[quote=CA renter][quote=SK in CV][quote=CA renter]While I admire your superior knowledge about accounting and finance, I’m not sure about your claim that the Fed is buying at “real” market values.
Besides, when foreclosures are banned and/or artificially held from the market (keeping supply low), and when interest rates are “artificially” pegged to the floor (propping up the price of assets purchased with credit), can we really be sure of the market values of these securities?[/quote]
Sure we can. Market value is a price at which an asset is exchanged between willing buyer and willing seller, with neither side under any compulsion to act. There was a time when the MBS market was frozen, there were literally no buyers.
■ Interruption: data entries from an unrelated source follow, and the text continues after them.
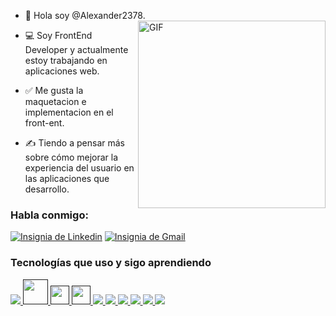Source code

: - 👋 Hola soy @Alexander2378.  <img align="right" alt="GIF" src="https://media4.giphy.com/media/u2pmTWUi0MXjyrMaVj/giphy.gif?cid=790b7611a4fb4b1784de5a86db736dd367ba20963d124418&rid=giphy.gif&ct=g" width="300" height="300" />


- 💻 Soy FrontEnd Developer y actualmente estoy trabajando en aplicaciones web.
- ✅ Me gusta la maquetacion e implementacion en el front-ent.
- ✍ Tiendo a pensar más sobre cómo mejorar la experiencia del usuario en las aplicaciones que desarrollo.


### Habla conmigo:
[![Insignia de Linkedin](https://img.shields.io/badge/-LinkedIn-blue?style=flat-square&logo=Linkedin&logoColor=white&link=https://www.linkedin.com/in/pierina-montalva-fatur/)](https://www.linkedin.com/in/alexander-figueredo-48b89a132/) 
[![Insignia de Gmail](https://img.shields.io/badge/-Gmail-c14438?style=flat-square&logo=Gmail&logoColor=white&link=mailto:shuklaraghav321.com/)](mailto:alexanderjfigueredo@gmail.com)

### Tecnologías que uso y sigo aprendiendo


<p>
    <a href = "" objetivo = "_blanco" >
        <img src="https://img.icons8.com/color/48/000000/angularjs.png" ancho ="30" altura =" 30 " />
    </a>
    <a  href="" target="_blank">
      <img src="https://img.icons8.com/color/48/000000/javascript--v1.png" width="40" height="40" />
     </a>
    <a  href="" target="_blank">
       <img src="https://img.icons8.com/color/48/000000/bootstrap.png" width="30" height="30" />
    </a>
    <a href="" target="_blank">
       <img src="https://img.icons8.com/color/48/000000/firebase.png" width="30" height="30" />
    </a>
    <a href = "" objetivo = "_blanco" >
       <img src = "https://img.icons8.com/color/48/000000/mongodb.png" ancho =" 30 "altura =" 30 " />
    </a>
    <a href = "" objetivo = "_blanco" >
        <img src = "https://img.icons8.com/color/48/000000/git.png" ancho =" 30 "altura =" 30 " />
    </a>
    <a href = "" objetivo = "_blanco" >
       <img src = "https://img.icons8.com/fluency/48/000000/node-js.png" ancho =" 30 "altura =" 30 "/ >
    </a>
    <a href = "" objetivo = "_blanco" >
       <img src = "https://img.icons8.com/color/48/000000/npm.png" ancho =" 30 "altura =" 30 " />
    </a>
    <a href = "" objetivo = "_blanco" >
        <img src = "https://img.icons8.com/color/48/000000/css3.png" ancho =" 30 "altura =" 30 " />
    </a>
    <a href = "" objetivo = "_blanco" >
       <img src = "https://img.icons8.com/color/48/000000/sass.png" ancho =" 30 "altura =" 30 " />
    </a>
</p>

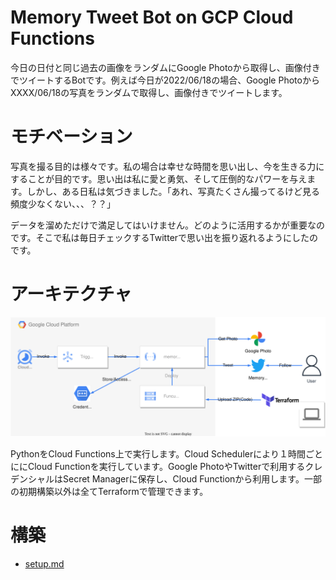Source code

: # Memory Tweet Bot on GCP Cloud Functions

今日の日付と同じ過去の画像をランダムにGoogle Photoから取得し、画像付きでツイートするBotです。例えば今日が2022/06/18の場合、Google PhotoからXXXX/06/18の写真をランダムで取得し、画像付きでツイートします。

# モチベーション

写真を撮る目的は様々です。私の場合は幸せな時間を思い出し、今を生きる力にすることが目的です。思い出は私に愛と勇気、そして圧倒的なパワーを与えます。しかし、ある日私は気づきました。「あれ、写真たくさん撮ってるけど見る頻度少なくない、、、？？」

データを溜めただけで満足してはいけません。どのように活用するかが重要なのです。そこで私は毎日チェックするTwitterで思い出を振り返れるようにしたのです。


# アーキテクチャ

![architecture](doc/images/architecture.svg)

PythonをCloud Functions上で実行します。Cloud Schedulerにより１時間ごとににCloud Functionを実行しています。Google PhotoやTwitterで利用するクレデンシャルはSecret Managerに保存し、Cloud Functionから利用します。一部の初期構築以外は全てTerraformで管理できます。

# 構築
- [setup.md](./doc/setup.md)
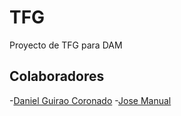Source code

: # TFG
Proyecto de TFG para DAM


## Colaboradores
-[Daniel Guirao Coronado](https://github.com/GuiraoDax-Con)
-[Jose Manual](josemanuel2001135@gmail.com)
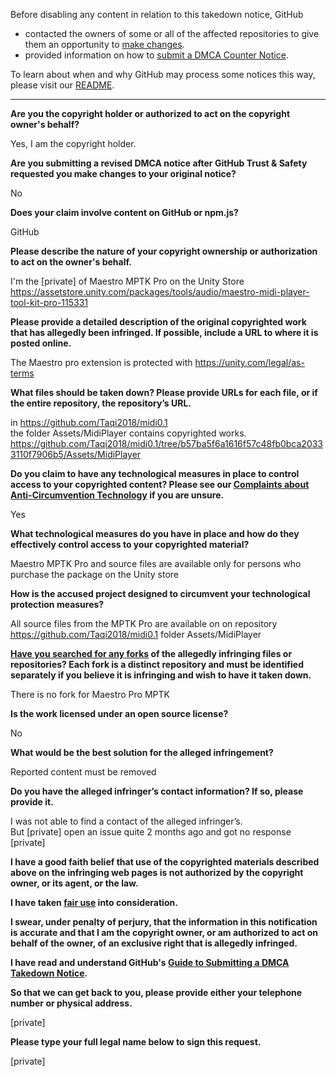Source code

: Before disabling any content in relation to this takedown notice, GitHub
- contacted the owners of some or all of the affected repositories to give them an opportunity to [make changes](https://docs.github.com/en/github/site-policy/dmca-takedown-policy#a-how-does-this-actually-work).
- provided information on how to [submit a DMCA Counter Notice](https://docs.github.com/en/articles/guide-to-submitting-a-dmca-counter-notice).

To learn about when and why GitHub may process some notices this way, please visit our [README](https://github.com/github/dmca/blob/master/README.md#anatomy-of-a-takedown-notice).

---

**Are you the copyright holder or authorized to act on the copyright owner's behalf?**

Yes, I am the copyright holder.

**Are you submitting a revised DMCA notice after GitHub Trust & Safety requested you make changes to your original notice?**

No

**Does your claim involve content on GitHub or npm.js?**

GitHub

**Please describe the nature of your copyright ownership or authorization to act on the owner's behalf.**

I'm the [private] of Maestro MPTK Pro on the Unity Store  
https://assetstore.unity.com/packages/tools/audio/maestro-midi-player-tool-kit-pro-115331

**Please provide a detailed description of the original copyrighted work that has allegedly been infringed. If possible, include a URL to where it is posted online.**

The Maestro pro extension is protected with https://unity.com/legal/as-terms

**What files should be taken down? Please provide URLs for each file, or if the entire repository, the repository’s URL.**

in https://github.com/Taqi2018/midi0.1  
the folder Assets/MidiPlayer contains copyrighted works.  
https://github.com/Taqi2018/midi0.1/tree/b57ba5f6a1616f57c48fb0bca20333110f7906b5/Assets/MidiPlayer

**Do you claim to have any technological measures in place to control access to your copyrighted content? Please see our <a href="https://docs.github.com/articles/guide-to-submitting-a-dmca-takedown-notice#complaints-about-anti-circumvention-technology">Complaints about Anti-Circumvention Technology</a> if you are unsure.**

Yes

**What technological measures do you have in place and how do they effectively control access to your copyrighted material?**

Maestro MPTK Pro and source files are available only for persons who purchase the package on the Unity store

**How is the accused project designed to circumvent your technological protection measures?**

All source files from the MPTK Pro are available on on repository https://github.com/Taqi2018/midi0.1 folder Assets/MidiPlayer

**<a href="https://docs.github.com/articles/dmca-takedown-policy#b-what-about-forks-or-whats-a-fork">Have you searched for any forks</a> of the allegedly infringing files or repositories? Each fork is a distinct repository and must be identified separately if you believe it is infringing and wish to have it taken down.**

There is no fork for Maestro Pro MPTK

**Is the work licensed under an open source license?**

No

**What would be the best solution for the alleged infringement?**

Reported content must be removed

**Do you have the alleged infringer’s contact information? If so, please provide it.**

I was not able to find a contact of the alleged infringer’s.  
But [private] open an issue quite 2 months ago and got no response  
[private]

**I have a good faith belief that use of the copyrighted materials described above on the infringing web pages is not authorized by the copyright owner, or its agent, or the law.**

**I have taken <a href="https://www.lumendatabase.org/topics/22">fair use</a> into consideration.**

**I swear, under penalty of perjury, that the information in this notification is accurate and that I am the copyright owner, or am authorized to act on behalf of the owner, of an exclusive right that is allegedly infringed.**

**I have read and understand GitHub's <a href="https://docs.github.com/articles/guide-to-submitting-a-dmca-takedown-notice/">Guide to Submitting a DMCA Takedown Notice</a>.**

**So that we can get back to you, please provide either your telephone number or physical address.**

[private]

**Please type your full legal name below to sign this request.**

[private]
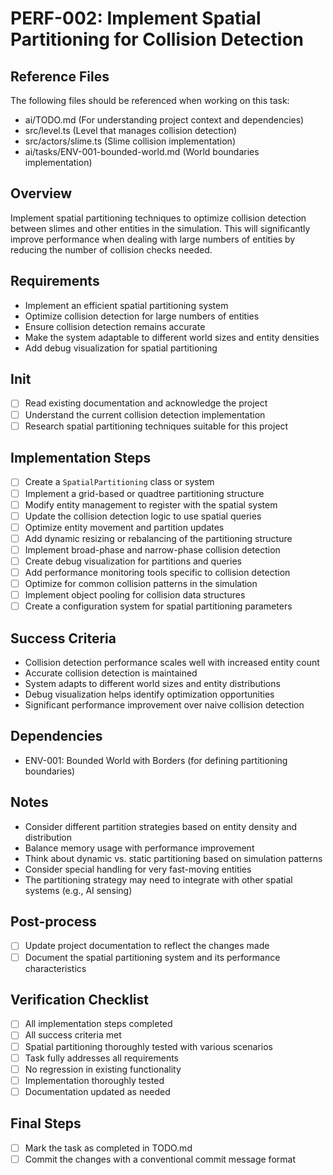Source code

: # PERF-002: Implement Spatial Partitioning for Collision Detection

## Reference Files
The following files should be referenced when working on this task:
- ai/TODO.md (For understanding project context and dependencies)
- src/level.ts (Level that manages collision detection)
- src/actors/slime.ts (Slime collision implementation)
- ai/tasks/ENV-001-bounded-world.md (World boundaries implementation)

## Overview
Implement spatial partitioning techniques to optimize collision detection between slimes and other entities in the simulation. This will significantly improve performance when dealing with large numbers of entities by reducing the number of collision checks needed.

## Requirements
- Implement an efficient spatial partitioning system
- Optimize collision detection for large numbers of entities
- Ensure collision detection remains accurate
- Make the system adaptable to different world sizes and entity densities
- Add debug visualization for spatial partitioning

## Init
- [ ] Read existing documentation and acknowledge the project
- [ ] Understand the current collision detection implementation
- [ ] Research spatial partitioning techniques suitable for this project

## Implementation Steps
- [ ] Create a `SpatialPartitioning` class or system
- [ ] Implement a grid-based or quadtree partitioning structure
- [ ] Modify entity management to register with the spatial system
- [ ] Update the collision detection logic to use spatial queries
- [ ] Optimize entity movement and partition updates
- [ ] Add dynamic resizing or rebalancing of the partitioning structure
- [ ] Implement broad-phase and narrow-phase collision detection
- [ ] Create debug visualization for partitions and queries
- [ ] Add performance monitoring tools specific to collision detection
- [ ] Optimize for common collision patterns in the simulation
- [ ] Implement object pooling for collision data structures
- [ ] Create a configuration system for spatial partitioning parameters

## Success Criteria
- Collision detection performance scales well with increased entity count
- Accurate collision detection is maintained
- System adapts to different world sizes and entity distributions
- Debug visualization helps identify optimization opportunities
- Significant performance improvement over naive collision detection

## Dependencies
- ENV-001: Bounded World with Borders (for defining partitioning boundaries)

## Notes
- Consider different partition strategies based on entity density and distribution
- Balance memory usage with performance improvement
- Think about dynamic vs. static partitioning based on simulation patterns
- Consider special handling for very fast-moving entities
- The partitioning strategy may need to integrate with other spatial systems (e.g., AI sensing)

## Post-process
- [ ] Update project documentation to reflect the changes made
- [ ] Document the spatial partitioning system and its performance characteristics

## Verification Checklist
- [ ] All implementation steps completed
- [ ] All success criteria met
- [ ] Spatial partitioning thoroughly tested with various scenarios
- [ ] Task fully addresses all requirements
- [ ] No regression in existing functionality
- [ ] Implementation thoroughly tested
- [ ] Documentation updated as needed

## Final Steps
- [ ] Mark the task as completed in TODO.md
- [ ] Commit the changes with a conventional commit message format 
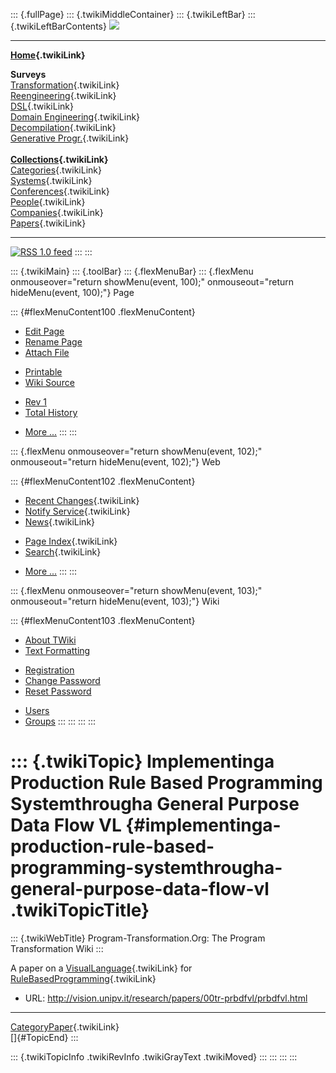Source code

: ::: {.fullPage}
::: {.twikiMiddleContainer}
::: {.twikiLeftBar}
::: {.twikiLeftBarContents}
![](../pub/transformation.gif)

------------------------------------------------------------------------

**[Home](WebHome){.twikiLink}**

**Surveys**\
[Transformation](ProgramTransformation){.twikiLink}\
[Reengineering](ReengineeringWiki){.twikiLink}\
[DSL](DomainSpecificLanguages){.twikiLink}\
[Domain Engineering](DomainEngineering){.twikiLink}\
[Decompilation](DeCompilation){.twikiLink}\
[Generative Progr.](GenerativeProgrammingWiki){.twikiLink}\
\
**[Collections](CategoryCollection){.twikiLink}**\
[Categories](CategoryCategory){.twikiLink}\
[Systems](TransformationSystems){.twikiLink}\
[Conferences](TransformationConferences){.twikiLink}\
[People](TransformationPeople){.twikiLink}\
[Companies](TransformationCompanies){.twikiLink}\
[Papers](CategoryPaper){.twikiLink}

------------------------------------------------------------------------

[![](../pub/rss.gif "RSS 1.0 feed")](WebRss@skin=rss)
:::
:::

::: {.twikiMain}
::: {.toolBar}
::: {.flexMenuBar}
::: {.flexMenu onmouseover="return showMenu(event, 100);" onmouseout="return hideMenu(event, 100);"}
Page

::: {#flexMenuContent100 .flexMenuContent}
-   [Edit
    Page](http://www.program-transformation.org/edit/Transform/ImplementingaProductionRuleBasedProgrammingSystemthroughaGeneralPurposeDataFlowVL?t=1536826401)
-   [Rename
    Page](http://www.program-transformation.org/rename/Transform/ImplementingaProductionRuleBasedProgrammingSystemthroughaGeneralPurposeDataFlowVL)
-   [Attach
    File](http://www.program-transformation.org/attach/Transform/ImplementingaProductionRuleBasedProgrammingSystemthroughaGeneralPurposeDataFlowVL)

<!-- -->

-   [Printable](http://www.program-transformation.org/view/Transform/ImplementingaProductionRuleBasedProgrammingSystemthroughaGeneralPurposeDataFlowVL?skin=print.pattern)
-   [Wiki
    Source](http://www.program-transformation.org/view/Transform/ImplementingaProductionRuleBasedProgrammingSystemthroughaGeneralPurposeDataFlowVL?skin=text&raw=on&contenttype=text/plain)

<!-- -->

-   [Rev
    1](http://www.program-transformation.org/view/Transform/ImplementingaProductionRuleBasedProgrammingSystemthroughaGeneralPurposeDataFlowVL?rev=1.1)
-   [Total
    History](http://www.program-transformation.org/rdiff/Transform/ImplementingaProductionRuleBasedProgrammingSystemthroughaGeneralPurposeDataFlowVL)

<!-- -->

-   [More
    \...](http://www.program-transformation.org/oops/Transform/ImplementingaProductionRuleBasedProgrammingSystemthroughaGeneralPurposeDataFlowVL?template=oopsmore&param1=1.1&param2=1.1)
:::
:::

::: {.flexMenu onmouseover="return showMenu(event, 102);" onmouseout="return hideMenu(event, 102);"}
Web

::: {#flexMenuContent102 .flexMenuContent}
-   [Recent Changes](WebChanges){.twikiLink}
-   [Notify Service](WebNotify){.twikiLink}
-   [News](WebNews){.twikiLink}

<!-- -->

-   [Page Index](WebIndex){.twikiLink}
-   [Search](WebSearch){.twikiLink}

<!-- -->

-   [More
    \...](http://www.program-transformation.org/oops/Transform/ImplementingaProductionRuleBasedProgrammingSystemthroughaGeneralPurposeDataFlowVL?template=oopsmore&param1=1.1&param2=1.1)
:::
:::

::: {.flexMenu onmouseover="return showMenu(event, 103);" onmouseout="return hideMenu(event, 103);"}
Wiki

::: {#flexMenuContent103 .flexMenuContent}
-   [About
    TWiki](http://www.program-transformation.org/view/TWiki/WebHome)
-   [Text
    Formatting](http://www.program-transformation.org/view/TWiki/TextFormattingRules)

<!-- -->

-   [Registration](http://www.program-transformation.org/view/TWiki/TWikiRegistration)
-   [Change
    Password](http://www.program-transformation.org/view/TWiki/ChangePassword)
-   [Reset
    Password](http://www.program-transformation.org/view/TWiki/ResetPassword)

<!-- -->

-   [Users](http://www.program-transformation.org/view/Main/TWikiUsers)
-   [Groups](http://www.program-transformation.org/view/Main/TWikiGroups)
:::
:::
:::
:::

::: {.twikiTopic}
Implementinga Production Rule Based Programming Systemthrougha General Purpose Data Flow VL {#implementinga-production-rule-based-programming-systemthrougha-general-purpose-data-flow-vl .twikiTopicTitle}
===========================================================================================

::: {.twikiWebTitle}
Program-Transformation.Org: The Program Transformation Wiki
:::

A paper on a [VisualLanguage](VisualLanguage){.twikiLink} for
[RuleBasedProgramming](RuleBasedProgramming){.twikiLink}

-   URL:
    <http://vision.unipv.it/research/papers/00tr-prbdfvl/prbdfvl.html>

------------------------------------------------------------------------

[CategoryPaper](CategoryPaper){.twikiLink}\
[]{#TopicEnd}
:::

::: {.twikiTopicInfo .twikiRevInfo .twikiGrayText .twikiMoved}
:::
:::
:::
:::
That is not true today. They are actively traded, so they do have a market value. The Fed may be keeping interest rates artificially low. But within that paradigm, assets have a very real value.
And foreclosures are not banned, nor are they artificially being held from the market.[/quote]
Regarding the mortgage securities held by the Fed. According to this (see footnote #4), they are being held at current face value — the remaining principal balance. They are not being “marked to market” if one assumes that not all of these are current or will be paid off.
“State lawmakers approved new mortgage protections for California homeowners Monday. The package of bills prevents banks from foreclosing on a mortgage holder who’s applied for a modification.”
Here’s how they are liquidating the REOs that they manage foreclosed on. If they never go on the open market (and rumor has it they are selling for well below market value in many cases), then we are not getting accurate pricing data. This is just one program. Banks and other lenders (the Fed?) have been selling to bulk buyers for pennies on the dollar for quite awhile.
How foreclosures are not happening as they would have in any other RE market:
“In late 2010, evidenced emerged that the foreclosure process may have been deeply tainted by sloppy recordkeeping, cut corners and possible fraud, epitomized by high-profile cases of “robo-signing’’ — cases in which foreclosures took place based on forged or unreviewed documents. More than 40 states attorneys general began investigations into foreclosure abuse, and worries about the legal fallout from the scandal led to a sharp slowdown in the rate of foreclosure filings and of repossessions in 2011.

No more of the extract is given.